IMAP Spam Begone
isbg is a script that makes it easy to scan an IMAP inbox for spam using SpamAssassin and get your spam moved to another folder.
Unlike the normal mode of deployments for SpamAssassin, isbg does not need to be involved in mail delivery, and can run on completely different machines to where your mailbox actually is. So this is the perfect tool to take good care of your ISP mailbox without having to leave it.
- Features
- New in 0.99
- Bugs
- Does it work?
- Installation
- Your first run
- CLI Options
- Do your first run.
- Running it
- Your folder names
- How does it work?
- Multiple accounts
- Saving your password
- SSL
- Exit Codes
- Read and Seen flags
- Gmail Integration
- Ignored emails
- Partial runs
- Contact and about
- License
Features
- Works with all common IMAP servers
- Works on Linux, MacOS X and Windows (even smartphones!)
- Can do IMAP over SSL
- Can remember your password
- Will work painlessly against multiple IMAP accounts and servers
- Is not involved in the mail delivery process, and so can run on any machine that can contact your IMAP server
- Highly configurable
- Sensible defaults so you don't have to do any configuring :-)
- Compatibility with Python 2.4, 2.5, 2.6
- Possibility to skip spam detection to stick only to the teach feature
- Don't fail when meeting horrible and bad formed mail
- Lock file to prevent multiple instance to run at the same time (for cron jobs)
New in 0.99
- Drastic performance enhancement (up to 1000x speeder!)
- Lock file to prevent multiple instance to run at the same time (for cron jobs)
- SSL fixed
- Don't fail when meeting horrible and bad formed mail
- Remember mails teached as Spam and Ham
- Automatically delete mail with very high spam score
Does it work?
Yes, very well. It has been filtering my work email, some of which comes from a legacy email address that is from a spam unfiltered system. I run it as a cronjob every 15 minutes, and have had it doing that for 6 months. I get about 500 spams a month. Many other users have been using it for a variety of servers from a variety of platforms. There are no known outstanding bugs.
Installation
Install from source
Make sure you have SpamAssassin installed. All the necessary information can be found on the SpamAssassin wiki.

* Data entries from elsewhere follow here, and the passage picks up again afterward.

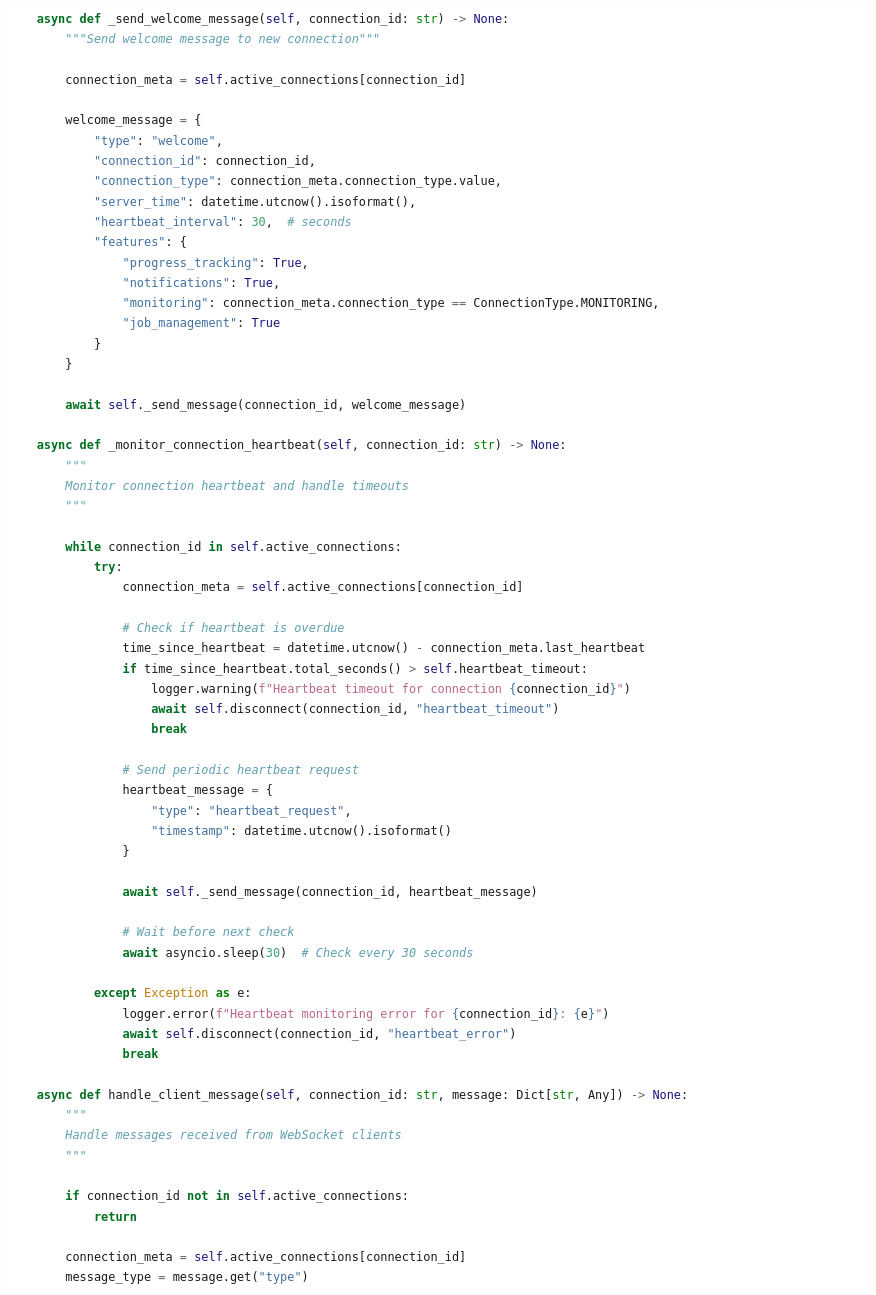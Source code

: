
 ```python
    async def _send_welcome_message(self, connection_id: str) -> None:
        """Send welcome message to new connection"""
        
        connection_meta = self.active_connections[connection_id]
        
        welcome_message = {
            "type": "welcome",
            "connection_id": connection_id,
            "connection_type": connection_meta.connection_type.value,
            "server_time": datetime.utcnow().isoformat(),
            "heartbeat_interval": 30,  # seconds
            "features": {
                "progress_tracking": True,
                "notifications": True,
                "monitoring": connection_meta.connection_type == ConnectionType.MONITORING,
                "job_management": True
            }
        }
        
        await self._send_message(connection_id, welcome_message)
    
    async def _monitor_connection_heartbeat(self, connection_id: str) -> None:
        """
        Monitor connection heartbeat and handle timeouts
        """
        
        while connection_id in self.active_connections:
            try:
                connection_meta = self.active_connections[connection_id]
                
                # Check if heartbeat is overdue
                time_since_heartbeat = datetime.utcnow() - connection_meta.last_heartbeat
                if time_since_heartbeat.total_seconds() > self.heartbeat_timeout:
                    logger.warning(f"Heartbeat timeout for connection {connection_id}")
                    await self.disconnect(connection_id, "heartbeat_timeout")
                    break
                
                # Send periodic heartbeat request
                heartbeat_message = {
                    "type": "heartbeat_request",
                    "timestamp": datetime.utcnow().isoformat()
                }
                
                await self._send_message(connection_id, heartbeat_message)
                
                # Wait before next check
                await asyncio.sleep(30)  # Check every 30 seconds
                
            except Exception as e:
                logger.error(f"Heartbeat monitoring error for {connection_id}: {e}")
                await self.disconnect(connection_id, "heartbeat_error")
                break
    
    async def handle_client_message(self, connection_id: str, message: Dict[str, Any]) -> None:
        """
        Handle messages received from WebSocket clients
        """
        
        if connection_id not in self.active_connections:
            return
        
        connection_meta = self.active_connections[connection_id]
        message_type = message.get("type")
```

SpamAssassin should be on your $PATH (it installs in /usr/bin/
by default)
Download isbg.py. You can rename it to anything you want, and make
it executable (chmod 555 isbg.py
). It is written in the Python scripting
language. Python is installed by default on most Linux systems. You can
can find out more about Python at www.python.org
Simply invoke it by whatever name you called the file. For a better experience,
you can add a bash alias
to your ~/.bashrc file. Here alias isbg="/path/to/isbg.py"
should do the
trick.
Install in Debian
There is a package in mentor.debian.net pending approval from the community. There should thus be a packaged version soon.
Your first run
SpamAssassin
If you have never used SpamAssassin before, you'll probably be quite nervous about it being too good and taking out legitimate email, or not taking out enough spam. It has an easily adustable threshold to change how aggressive it is. Run the following command to create your preferences file.
$ spamassassin </dev/null >/dev/null Created user preferences file: /home/rogerb/.spamassassin/user_prefs
You can then edit $HOME/.spamassassin/user_prefs
and change the thresholds.
You can also edit the system-wide settings in /etc/spamassassin/locals.cf
.
If you want to use the --learnspambox
or --learnhambox
, you'll have
to configure your spamassassin.
Configure your spamassassin
If you want to use --learnspambox
or --learnhambox
features,
you have to add this configuration:
Allow Tell
You have to start spamd
with the --allow-tell
option.
On Debian systems (Debian and Ubuntu), you have to edit
/etc/default/spamassassin
and replace:
OPTIONS="-D --create-prefs --max-children 5 --helper-home-dir"
by:
OPTIONS="-D --allow-tell --create-prefs --max-children 5 --helper-home-dir"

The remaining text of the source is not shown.